Dan Welch welchenergy at gmail.com
Wed Apr 20 17:37:51 CDT 2016


Herb - I'm with you on this one. If you go trekking for miles in flat,
featureless land, then a truly accurate compass may be a real benefit.  But
all I ever use one for in the mountains is to orient my map and match the
map features to land features.  Moderate accuracy is fine for that.  I've
been backpacking for decades with cheap compasses in the Sierras and never
gotten lost.  My experience doing the PCT was much the same.  I find the
accuracy of the compass is far less important than how you use it.  But I
guess if you mis-use a really good compass, you'll be more exactly wrong.
Right??

Timberline

-----Original Message-----
From: Pct-L [mailto:pct-l-bounces at backcountry.net] On Behalf Of Herb Stroh
Sent: Wednesday, April 20, 2016 4:33 PM
To: 'pct-l at backcountry.net'
Subject: [pct-l] Compass vs GPS & missing hikers

"Herb... regarding?your post ...'I do still bring a compass, but it is a
cheap small one.'

You are probably aware that every degree of error in a compass bearing
creates 100 feet of error per mile traveled?

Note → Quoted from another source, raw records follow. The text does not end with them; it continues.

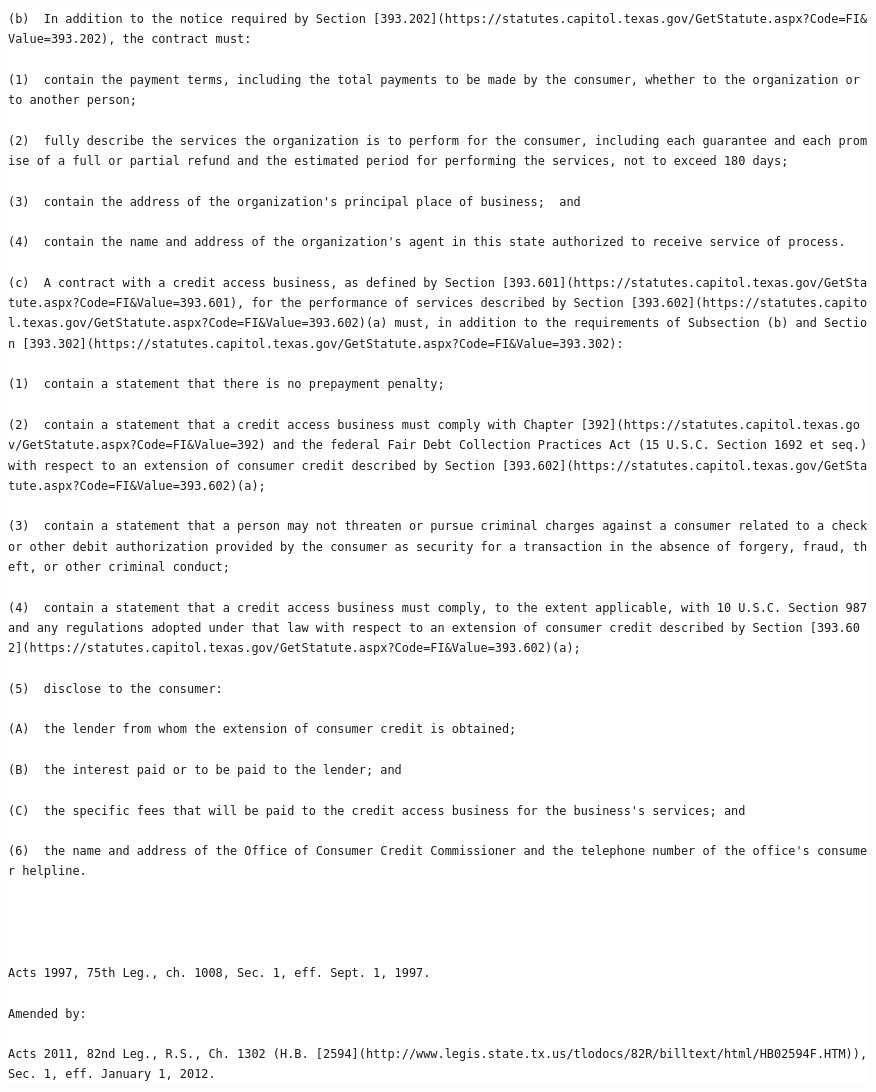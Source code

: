     (b)  In addition to the notice required by Section [393.202](https://statutes.capitol.texas.gov/GetStatute.aspx?Code=FI&Value=393.202), the contract must:
    
    (1)  contain the payment terms, including the total payments to be made by the consumer, whether to the organization or to another person;
    
    (2)  fully describe the services the organization is to perform for the consumer, including each guarantee and each promise of a full or partial refund and the estimated period for performing the services, not to exceed 180 days;
    
    (3)  contain the address of the organization's principal place of business;  and
    
    (4)  contain the name and address of the organization's agent in this state authorized to receive service of process.
    
    (c)  A contract with a credit access business, as defined by Section [393.601](https://statutes.capitol.texas.gov/GetStatute.aspx?Code=FI&Value=393.601), for the performance of services described by Section [393.602](https://statutes.capitol.texas.gov/GetStatute.aspx?Code=FI&Value=393.602)(a) must, in addition to the requirements of Subsection (b) and Section [393.302](https://statutes.capitol.texas.gov/GetStatute.aspx?Code=FI&Value=393.302):
    
    (1)  contain a statement that there is no prepayment penalty;
    
    (2)  contain a statement that a credit access business must comply with Chapter [392](https://statutes.capitol.texas.gov/GetStatute.aspx?Code=FI&Value=392) and the federal Fair Debt Collection Practices Act (15 U.S.C. Section 1692 et seq.) with respect to an extension of consumer credit described by Section [393.602](https://statutes.capitol.texas.gov/GetStatute.aspx?Code=FI&Value=393.602)(a);
    
    (3)  contain a statement that a person may not threaten or pursue criminal charges against a consumer related to a check or other debit authorization provided by the consumer as security for a transaction in the absence of forgery, fraud, theft, or other criminal conduct;
    
    (4)  contain a statement that a credit access business must comply, to the extent applicable, with 10 U.S.C. Section 987 and any regulations adopted under that law with respect to an extension of consumer credit described by Section [393.602](https://statutes.capitol.texas.gov/GetStatute.aspx?Code=FI&Value=393.602)(a);
    
    (5)  disclose to the consumer:
    
    (A)  the lender from whom the extension of consumer credit is obtained;
    
    (B)  the interest paid or to be paid to the lender; and
    
    (C)  the specific fees that will be paid to the credit access business for the business's services; and
    
    (6)  the name and address of the Office of Consumer Credit Commissioner and the telephone number of the office's consumer helpline.
    
    
    
    
    Acts 1997, 75th Leg., ch. 1008, Sec. 1, eff. Sept. 1, 1997.
    
    Amended by: 
    
    Acts 2011, 82nd Leg., R.S., Ch. 1302 (H.B. [2594](http://www.legis.state.tx.us/tlodocs/82R/billtext/html/HB02594F.HTM)), Sec. 1, eff. January 1, 2012.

Multiply that error by the
degrees in a compass like yours and you lose direction even more. If you're
out of water and trying to make a heading to a pond that shows on a map, you
could miss it entirely."



Yep. But even back in the day when there was no GPS, I never used a $75
compass and seemed to find my way. As suggested by the thrust of my post, I
think the most important skill is reading a topo. Give me the general
direction and a topo and I will find the pond.